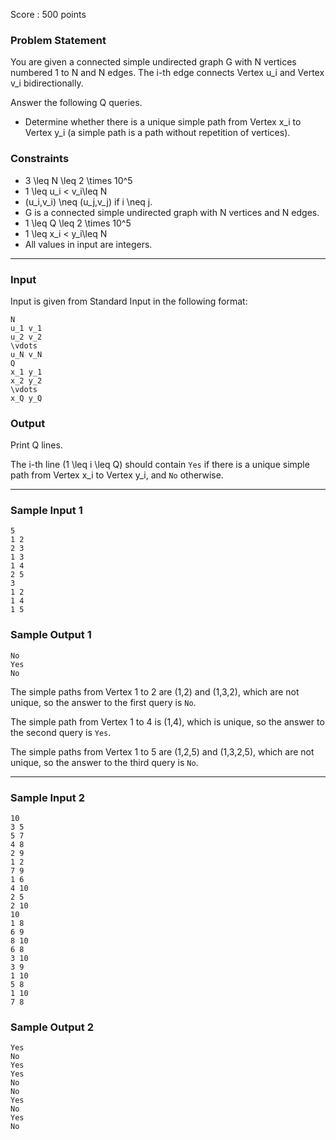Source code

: Score : 500 points

### Problem Statement

You are given a connected simple undirected graph G with N vertices numbered 1 to N and N edges. The i-th edge connects Vertex u\_i and Vertex v\_i bidirectionally.

Answer the following Q queries.

* Determine whether there is a unique simple path from Vertex x\_i to Vertex y\_i (a simple path is a path without repetition of vertices).

### Constraints

* 3 \leq N \leq 2 \times 10^5
* 1 \leq u\_i < v\_i\leq N
* (u\_i,v\_i) \neq (u\_j,v\_j) if i \neq j.
* G is a connected simple undirected graph with N vertices and N edges.
* 1 \leq Q \leq 2 \times 10^5
* 1 \leq x\_i < y\_i\leq N
* All values in input are integers.

---

### Input

Input is given from Standard Input in the following format:

```
N
u_1 v_1
u_2 v_2
\vdots
u_N v_N
Q
x_1 y_1
x_2 y_2
\vdots
x_Q y_Q
```

### Output

Print Q lines.

The i-th line (1 \leq i \leq Q) should contain `Yes` if there is a unique simple path from Vertex x\_i to Vertex y\_i, and `No` otherwise.

---

### Sample Input 1

```
5
1 2
2 3
1 3
1 4
2 5
3
1 2
1 4
1 5
```

### Sample Output 1

```
No
Yes
No
```

The simple paths from Vertex 1 to 2 are (1,2) and (1,3,2), which are not unique, so the answer to the first query is `No`.

The simple path from Vertex 1 to 4 is (1,4), which is unique, so the answer to the second query is `Yes`.

The simple paths from Vertex 1 to 5 are (1,2,5) and (1,3,2,5), which are not unique, so the answer to the third query is `No`.

---

### Sample Input 2

```
10
3 5
5 7
4 8
2 9
1 2
7 9
1 6
4 10
2 5
2 10
10
1 8
6 9
8 10
6 8
3 10
3 9
1 10
5 8
1 10
7 8
```

### Sample Output 2

```
Yes
No
Yes
Yes
No
No
Yes
No
Yes
No
```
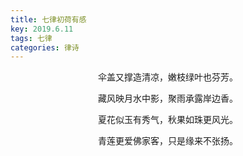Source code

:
 ```yaml
---
title: 七律初荷有感
key: 2019.6.11
tags: 七律
categories: 律诗
---
```


<p align="center">伞盖又撑造清凉，嫩枝绿叶也芬芳。
</p>
<p align="center">藏风映月水中影，聚雨承露岸边香。
</p>
<p align="center">夏花似玉有秀气，秋果如珠更风光。
</p>
<p align="center">青莲更爱佛家客，只是缘来不张扬。
</p>
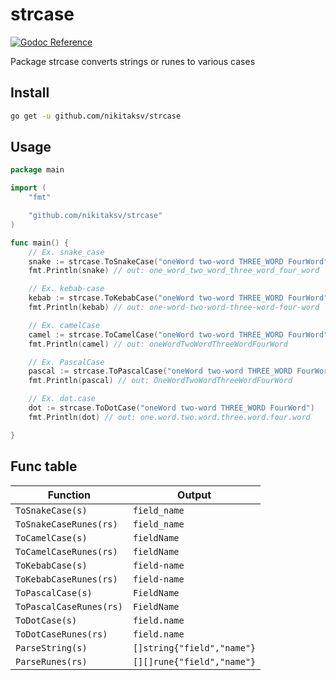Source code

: # strcase

[![Godoc Reference](https://godoc.org/github.com/nikitaksv/strcase?status.svg)](http://godoc.org/github.com/nikitaksv/strcase)

Package strcase converts strings or runes to various cases

## Install

```sh
go get -u github.com/nikitaksv/strcase
```

## Usage
 
```go
package main

import (
	"fmt"

	"github.com/nikitaksv/strcase"
)

func main() {
	// Ex. snake_case
	snake := strcase.ToSnakeCase("oneWord two-word THREE_WORD FourWord")
	fmt.Println(snake) // out: one_word_two_word_three_word_four_word

	// Ex. kebab-case
	kebab := strcase.ToKebabCase("oneWord two-word THREE_WORD FourWord")
	fmt.Println(kebab) // out: one-word-two-word-three-word-four-word

	// Ex. camelCase
	camel := strcase.ToCamelCase("oneWord two-word THREE_WORD FourWord")
	fmt.Println(camel) // out: oneWordTwoWordThreeWordFourWord

	// Ex. PascalCase
	pascal := strcase.ToPascalCase("oneWord two-word THREE_WORD FourWord")
	fmt.Println(pascal) // out: OneWordTwoWordThreeWordFourWord

	// Ex. dot.case
	dot := strcase.ToDotCase("oneWord two-word THREE_WORD FourWord")
	fmt.Println(dot) // out: one.word.two.word.three.word.four.word

}
```

## Func table

| Function                          | Output                     |
|-----------------------------------|----------------------------|
| `ToSnakeCase(s)`                  | `field_name`               |
| `ToSnakeCaseRunes(rs)`            | `field_name`               |
| `ToCamelCase(s)`                  | `fieldName`                |
| `ToCamelCaseRunes(rs)`            | `fieldName`                |
| `ToKebabCase(s)`                  | `field-name`               |
| `ToKebabCaseRunes(rs)`            | `field-name`               |
| `ToPascalCase(s)`                 | `FieldName`                |
| `ToPascalCaseRunes(rs)`           | `FieldName`                |
| `ToDotCase(s)`                    | `field.name`               |
| `ToDotCaseRunes(rs)`              | `field.name`               |
| `ParseString(s)`                  | `[]string{"field","name"}` |
| `ParseRunes(rs)`                  | `[][]rune{"field","name"}` |
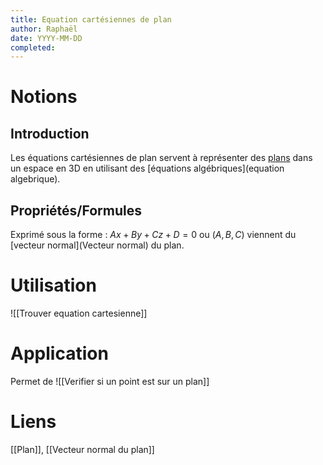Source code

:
 ```yaml
---
title: Equation cartésiennes de plan
author: Raphaël
date: YYYY-MM-DD
completed:
---
```

# Notions
## Introduction
Les équations cartésiennes de plan servent à représenter des [plans](Plan.md) dans un espace en 3D en utilisant des [équations algébriques](equation algebrique).
## Propriétés/Formules
Exprimé sous la forme : $Ax + By + Cz + D = 0$ ou $(A,B,C)$ viennent du [vecteur normal](Vecteur normal) du plan.
# Utilisation
![[Trouver equation cartesienne]]

# Application
Permet de ![[Verifier si un point est sur un plan]]

# Liens 
[[Plan]], [[Vecteur normal du plan]] 
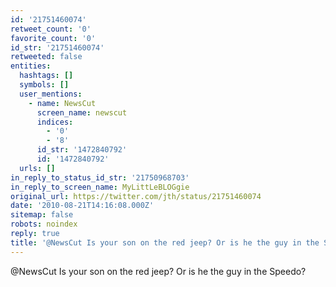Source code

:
 ```yaml
---
id: '21751460074'
retweet_count: '0'
favorite_count: '0'
id_str: '21751460074'
retweeted: false
entities:
  hashtags: []
  symbols: []
  user_mentions:
    - name: NewsCut
      screen_name: newscut
      indices:
        - '0'
        - '8'
      id_str: '1472840792'
      id: '1472840792'
  urls: []
in_reply_to_status_id_str: '21750968703'
in_reply_to_screen_name: MyLittLeBLOGgie
original_url: https://twitter.com/jth/status/21751460074
date: '2010-08-21T14:16:08.000Z'
sitemap: false
robots: noindex
reply: true
title: '@NewsCut Is your son on the red jeep? Or is he the guy in the Speedo?'
---
```


@NewsCut Is your son on the red jeep? Or is he the guy in the Speedo?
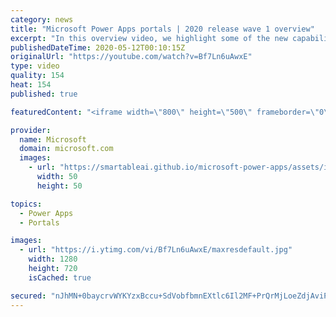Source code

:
 ```yaml
---
category: news
title: "Microsoft Power Apps portals | 2020 release wave 1 overview"
excerpt: "In this overview video, we highlight some of the new capabilities included in the latest update to Microsoft Power Apps portals.     Here are the capabilities covered:   •    Power BI integration, so you can quickly add Power BI reports, tables, and dashboards to your portals without coding.  •    Themes"
publishedDateTime: 2020-05-12T00:10:15Z
originalUrl: "https://youtube.com/watch?v=Bf7Ln6uAwxE"
type: video
quality: 154
heat: 154
published: true

featuredContent: "<iframe width=\"800\" height=\"500\" frameborder=\"0\" src=\"https://www.youtube.com/embed/Bf7Ln6uAwxE\" allow=\"accelerometer; autoplay; encrypted-media; gyroscope; picture-in-picture\" allowfullscreen></iframe>"

provider:
  name: Microsoft
  domain: microsoft.com
  images:
    - url: "https://smartableai.github.io/microsoft-power-apps/assets/images/organizations/microsoft.com-50x50.jpg"
      width: 50
      height: 50

topics:
  - Power Apps
  - Portals

images:
  - url: "https://i.ytimg.com/vi/Bf7Ln6uAwxE/maxresdefault.jpg"
    width: 1280
    height: 720
    isCached: true

secured: "nJhMN+0baycrvWYKYzxBccu+SdVobfbmnEXtlc6Il2MF+PrQrMjLoeZdjAviPPdAAQQZKISqOfttpIMRya7abc+cH0ScCoVEiiDBK/V5Zi+seHDvCmFW5nq/u8LXWkf+agU96+2xIwH0dm9H6i94Jko++Z71TM9wuwycwswv45ngQ6UzFO/DBp8pu0nW8MqBxKpWc/TvosL51fWUIaUBMeG5SH2ThPuZDxLmChfxaKn37Wh5jtURidzGU72YIjk6tGaXkdfdG1Y4xLsgUj24TH0Y1fSlbSAlGuqL+B6n+Oxex1LCja4cM4KVnkkPokjMUUlZ4kmswwqpG/c2dWfLZUiJ5vgITUIzNHivcekn4itDRCKMo87ogzUMZPjjBP+xa5zqo1PiHDgGyWmDqis+UuMHPOU6QA3CnTK2fwkVXTApIe+ltUGERusmc1Tntstw;SqaE/ATKgUr8kHlW0OxcEw=="
---
```



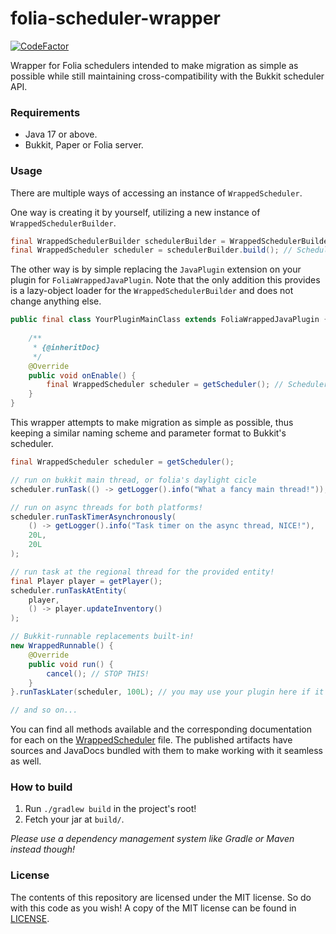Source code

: # folia-scheduler-wrapper
[![CodeFactor](https://www.codefactor.io/repository/github/nahuld/folia-scheduler-wrapper/badge)](https://www.codefactor.io/repository/github/nahuld/folia-scheduler-wrapper)

Wrapper for Folia schedulers intended to make migration as simple as possible while still maintaining cross-compatibility with the Bukkit scheduler API.

### Requirements
- Java 17 or above.
- Bukkit, Paper or Folia server.

### Usage
There are multiple ways of accessing an instance of `WrappedScheduler`.

One way is creating it by yourself, utilizing a new instance of `WrappedSchedulerBuilder`.
```java
final WrappedSchedulerBuilder schedulerBuilder = WrappedSchedulerBuilder.builder().plugin(getPlugin());
final WrappedScheduler scheduler = schedulerBuilder.build(); // Scheduler ready to use, yay!
```

The other way is by simple replacing the `JavaPlugin` extension on your plugin for `FoliaWrappedJavaPlugin`. Note that the only addition this provides is a lazy-object loader for the `WrappedSchedulerBuilder` and does not change anything else.

```java
public final class YourPluginMainClass extends FoliaWrappedJavaPlugin {
    
    /**
     * {@inheritDoc}
     */
    @Override
    public void onEnable() {
        final WrappedScheduler scheduler = getScheduler(); // Scheduler ready, WOW!
    }
}
```

This wrapper attempts to make migration as simple as possible, thus keeping a similar naming scheme and parameter format to Bukkit's scheduler.

```java
final WrappedScheduler scheduler = getScheduler();

// run on bukkit main thread, or folia's daylight cicle
scheduler.runTask(() -> getLogger().info("What a fancy main thread!"));

// run on async threads for both platforms!
scheduler.runTaskTimerAsynchronously(
    () -> getLogger().info("Task timer on the async thread, NICE!"),
    20L, 
    20L
);

// run task at the regional thread for the provided entity!
final Player player = getPlayer();
scheduler.runTaskAtEntity(
    player,
    () -> player.updateInventory()
);

// Bukkit-runnable replacements built-in!
new WrappedRunnable() {
    @Override
    public void run() {
        cancel(); // STOP THIS!
    }
}.runTaskLater(scheduler, 100L); // you may use your plugin here if it extends WrappedJavaPlugin!

// and so on...
```

You can find all methods available and the corresponding documentation for each on the [WrappedScheduler](platform/common/src/main/java/me/nahu/scheduler/wrapper/WrappedScheduler.java) file. The published artifacts have sources and JavaDocs bundled with them to make working with it seamless as well.

### How to build

1. Run `./gradlew build` in the project's root!
2. Fetch your jar at `build/`.

_Please use a dependency management system like Gradle or Maven instead though!_

### License

The contents of this repository are licensed under the MIT license.
So do with this code as you wish! 
A copy of the MIT license can be found in [LICENSE](LICENSE).
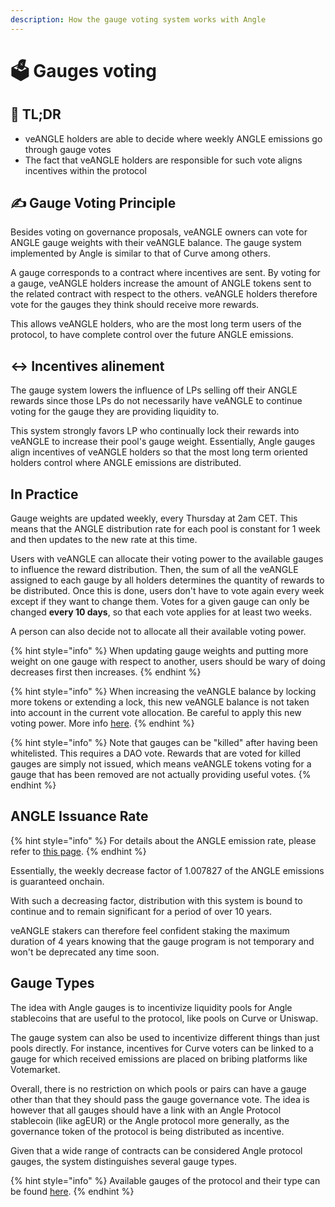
 ```yaml
---
description: How the gauge voting system works with Angle
---
```


# 🗳 Gauges voting

## 🔎 TL;DR

- veANGLE holders are able to decide where weekly ANGLE emissions go through gauge votes
- The fact that veANGLE holders are responsible for such vote aligns incentives within the protocol

## ✍️ Gauge Voting Principle

Besides voting on governance proposals, veANGLE owners can vote for ANGLE gauge weights with their veANGLE balance. The gauge system implemented by Angle is similar to that of Curve among others.

A gauge corresponds to a contract where incentives are sent. By voting for a gauge, veANGLE holders increase the amount of ANGLE tokens sent to the related contract with respect to the others. veANGLE holders therefore vote for the gauges they think should receive more rewards.

This allows veANGLE holders, who are the most long term users of the protocol, to have complete control over the future ANGLE emissions.

## ↔️ Incentives alinement

The gauge system lowers the influence of LPs selling off their ANGLE rewards since those LPs do not necessarily have veANGLE to continue voting for the gauge they are providing liquidity to.

This system strongly favors LP who continually lock their rewards into veANGLE to increase their pool's gauge weight. Essentially, Angle gauges align incentives of veANGLE holders so that the most long term oriented holders control where ANGLE emissions are distributed.

## In Practice

Gauge weights are updated weekly, every Thursday at 2am CET. This means that the ANGLE distribution rate for each pool is constant for 1 week and then updates to the new rate at this time.

Users with veANGLE can allocate their voting power to the available gauges to influence the reward distribution. Then, the sum of all the veANGLE assigned to each gauge by all holders determines the quantity of rewards to be distributed. Once this is done, users don't have to vote again every week except if they want to change them. Votes for a given gauge can only be changed **every 10 days**, so that each vote applies for at least two weeks.

A person can also decide not to allocate all their available voting power.

{% hint style="info" %}
When updating gauge weights and putting more weight on one gauge with respect to another, users should be wary of doing decreases first then increases.
{% endhint %}

{% hint style="info" %}
When increasing the veANGLE balance by locking more tokens or extending a lock, this new veANGLE balance is not taken into account in the current vote allocation. Be careful to apply this new voting power. More info [here](./lock-details.md).
{% endhint %}

{% hint style="info" %}
Note that gauges can be "killed" after having been whitelisted. This requires a DAO vote. Rewards that are voted for killed gauges are simply not issued, which means veANGLE tokens voting for a gauge that has been removed are not actually providing useful votes.
{% endhint %}

## ANGLE Issuance Rate

{% hint style="info" %}
For details about the ANGLE emission rate, please refer to [this page](/governance/angle-token.md).
{% endhint %}

Essentially, the weekly decrease factor of 1.007827 of the ANGLE emissions is guaranteed onchain.

With such a decreasing factor, distribution with this system is bound to continue and to remain significant for a period of over 10 years.

veANGLE stakers can therefore feel confident staking the maximum duration of 4 years knowing that the gauge program is not temporary and won't be deprecated any time soon.

## Gauge Types

The idea with Angle gauges is to incentivize liquidity pools for Angle stablecoins that are useful to the protocol, like pools on Curve or Uniswap.

The gauge system can also be used to incentivize different things than just pools directly. For instance, incentives for Curve voters can be linked to a gauge for which received emissions are placed on bribing platforms like Votemarket.

Overall, there is no restriction on which pools or pairs can have a gauge other than that they should pass the gauge governance vote. The idea is however that all gauges should have a link with an Angle Protocol stablecoin (like agEUR) or the Angle protocol more generally, as the governance token of the protocol is being distributed as incentive.

Given that a wide range of contracts can be considered Angle protocol gauges, the system distinguishes several gauge types.

{% hint style="info" %}
Available gauges of the protocol and their type can be found [here](https://developers.angle.money/overview/smart-contracts/mainnet-contracts#gauges).
{% endhint %}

Task to carry out: The answer must consist of every line above that contains the word "images".

Task answer:
  images:
    - url: "https://smartableai.github.io/microsoft-power-apps/assets/images/organizations/microsoft.com-50x50.jpg"
images:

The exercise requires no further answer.